I know of strace and its purpose but haven’t had a lot of practice with it. None at all with lsof or tcpdump. I’d be fine letting you poke around on the machine. Let me take a snapshot of the machine first so that if anything goes awry, you won’t have to worry about it being a big deal. :slight_smile: It’s a for-fun community forum with no financial/other major concerns about the Discourse machine being lost, and downtime isn’t a major issue, but just in case I’ll back things up starting now unless you think it’s absolutely not necessary.

PM me and we can arrange access.

Remove anything here that does not begin with https://github.com/discourse – we also have an official mathjax plugin, as I recall? Yes it is at https://github.com/discourse/discourse-math

1 Like

The no-plugins dance has already been tried:

Also, timing out whilst connecting to Redis really shouldn’t be possible to trigger via a plugin. That’d be some powerful magicks. Then again, timing out whilst trying to connect to localhost shouldn’t be possible at all…

2 Likes

If the time comes I’ll give it a go, as I’m not sure if I tried ONLY Discourse official plugins, but I did try no plugins and a few other arrangements. I probably won’t be touching it once I hand it over to Matt though.

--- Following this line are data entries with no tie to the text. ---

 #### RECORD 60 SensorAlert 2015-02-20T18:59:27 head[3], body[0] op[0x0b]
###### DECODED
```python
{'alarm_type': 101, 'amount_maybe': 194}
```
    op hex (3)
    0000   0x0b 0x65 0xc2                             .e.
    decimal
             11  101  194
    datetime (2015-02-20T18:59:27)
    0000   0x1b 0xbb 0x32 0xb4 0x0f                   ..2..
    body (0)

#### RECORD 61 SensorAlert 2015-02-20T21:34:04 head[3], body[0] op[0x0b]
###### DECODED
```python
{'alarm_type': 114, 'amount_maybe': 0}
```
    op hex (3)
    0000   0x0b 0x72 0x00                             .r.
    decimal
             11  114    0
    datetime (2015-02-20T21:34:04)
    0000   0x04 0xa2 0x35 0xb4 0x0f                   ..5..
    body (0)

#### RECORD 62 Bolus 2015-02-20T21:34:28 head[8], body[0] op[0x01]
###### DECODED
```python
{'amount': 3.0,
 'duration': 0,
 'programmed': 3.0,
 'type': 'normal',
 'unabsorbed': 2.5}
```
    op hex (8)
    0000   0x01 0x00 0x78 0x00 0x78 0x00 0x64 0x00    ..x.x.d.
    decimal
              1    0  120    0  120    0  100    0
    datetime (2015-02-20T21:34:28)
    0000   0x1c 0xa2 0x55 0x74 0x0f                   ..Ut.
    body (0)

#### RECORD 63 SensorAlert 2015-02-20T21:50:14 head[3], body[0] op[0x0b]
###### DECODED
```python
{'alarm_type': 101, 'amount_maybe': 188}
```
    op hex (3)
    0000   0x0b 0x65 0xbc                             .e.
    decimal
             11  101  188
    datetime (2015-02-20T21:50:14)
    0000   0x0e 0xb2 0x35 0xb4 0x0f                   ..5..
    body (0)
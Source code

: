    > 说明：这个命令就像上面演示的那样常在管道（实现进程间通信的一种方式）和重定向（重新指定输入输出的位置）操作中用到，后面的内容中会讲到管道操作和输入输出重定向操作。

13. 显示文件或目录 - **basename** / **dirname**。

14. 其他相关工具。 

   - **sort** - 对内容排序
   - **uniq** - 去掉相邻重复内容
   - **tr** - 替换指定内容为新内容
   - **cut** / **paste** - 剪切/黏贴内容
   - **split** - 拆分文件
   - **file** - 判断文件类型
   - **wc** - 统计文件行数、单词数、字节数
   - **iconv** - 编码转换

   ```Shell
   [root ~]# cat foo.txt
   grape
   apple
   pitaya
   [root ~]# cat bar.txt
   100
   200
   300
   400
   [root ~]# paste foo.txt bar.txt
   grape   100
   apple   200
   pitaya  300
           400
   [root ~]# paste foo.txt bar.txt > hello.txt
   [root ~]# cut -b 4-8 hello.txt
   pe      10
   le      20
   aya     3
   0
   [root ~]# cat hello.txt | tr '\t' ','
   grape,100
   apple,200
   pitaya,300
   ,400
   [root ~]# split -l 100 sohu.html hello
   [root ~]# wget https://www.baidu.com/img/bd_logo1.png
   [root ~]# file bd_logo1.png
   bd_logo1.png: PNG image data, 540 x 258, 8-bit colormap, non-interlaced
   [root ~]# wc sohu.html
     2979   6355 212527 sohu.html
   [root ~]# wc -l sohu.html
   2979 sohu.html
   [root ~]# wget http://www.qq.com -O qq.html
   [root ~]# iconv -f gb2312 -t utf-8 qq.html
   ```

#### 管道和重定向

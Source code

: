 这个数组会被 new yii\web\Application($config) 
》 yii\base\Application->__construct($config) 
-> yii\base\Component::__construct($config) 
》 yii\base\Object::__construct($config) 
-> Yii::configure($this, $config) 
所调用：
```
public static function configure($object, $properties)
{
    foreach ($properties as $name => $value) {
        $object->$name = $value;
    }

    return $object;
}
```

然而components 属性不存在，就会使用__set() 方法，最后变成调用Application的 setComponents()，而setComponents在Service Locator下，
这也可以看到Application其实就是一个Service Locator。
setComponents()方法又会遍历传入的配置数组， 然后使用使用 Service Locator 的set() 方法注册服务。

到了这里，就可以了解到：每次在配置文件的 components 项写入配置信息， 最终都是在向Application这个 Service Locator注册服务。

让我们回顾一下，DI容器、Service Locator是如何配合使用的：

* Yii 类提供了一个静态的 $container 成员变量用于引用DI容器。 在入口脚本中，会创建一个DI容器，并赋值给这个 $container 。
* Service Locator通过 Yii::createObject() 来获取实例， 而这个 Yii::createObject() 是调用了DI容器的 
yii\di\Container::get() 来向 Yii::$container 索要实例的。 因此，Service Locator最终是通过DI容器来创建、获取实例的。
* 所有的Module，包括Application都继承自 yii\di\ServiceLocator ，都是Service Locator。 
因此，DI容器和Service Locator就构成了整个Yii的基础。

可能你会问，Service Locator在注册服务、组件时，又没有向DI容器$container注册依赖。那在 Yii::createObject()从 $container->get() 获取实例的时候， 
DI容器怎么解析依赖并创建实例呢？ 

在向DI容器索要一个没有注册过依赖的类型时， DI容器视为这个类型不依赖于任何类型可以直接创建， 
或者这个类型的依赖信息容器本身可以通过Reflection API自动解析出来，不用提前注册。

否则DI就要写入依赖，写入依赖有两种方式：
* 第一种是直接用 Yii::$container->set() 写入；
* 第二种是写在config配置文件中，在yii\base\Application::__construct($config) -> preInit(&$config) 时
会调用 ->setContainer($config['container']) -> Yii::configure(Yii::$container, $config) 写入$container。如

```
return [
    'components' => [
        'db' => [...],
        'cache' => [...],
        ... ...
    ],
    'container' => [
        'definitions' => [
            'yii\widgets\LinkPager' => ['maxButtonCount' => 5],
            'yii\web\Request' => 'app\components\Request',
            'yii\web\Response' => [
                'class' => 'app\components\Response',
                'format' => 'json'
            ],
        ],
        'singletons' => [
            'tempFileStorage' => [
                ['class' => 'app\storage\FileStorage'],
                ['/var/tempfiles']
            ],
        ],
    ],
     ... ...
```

Thanks for pointing out the MathJax plugin. Will definitely make use of that in the future!

Hoookay… after @Tsirist very kindly let me dig around, I’ve been able to narrow this down to a Docker bug of some sort. I’m having a great run of those lately.

tl;dr: if you are seeing Redis::TimeoutError in your Unicorn logs, try restarting Docker (service docker restart). That appears to make the problem go away, at least for a while.

The rest of this post will go into a lot of detail about what’s going on. You can safely ignore it if you’re not a fan of the deep minutiae of Unix-like systems. Mostly I’m writing all this down because otherwise I’ll forget it.

Under normal operation, Docker containers capture everything that gets written to the stdout/stderr of the processes running in the container, and log them. This is the log that gets written when you run ./launcher logs app (or, if you interact directly with Docker, docker logs app). This log data is captured by pointing the container’s “default” stdout/stderr to pipes (or a pseudo-terminal, if you start the container with docker run -t), and having something at the other end of the pipe (or pty) read that data and write it to disk. In Docker, that is a process called docker-containerd-shim.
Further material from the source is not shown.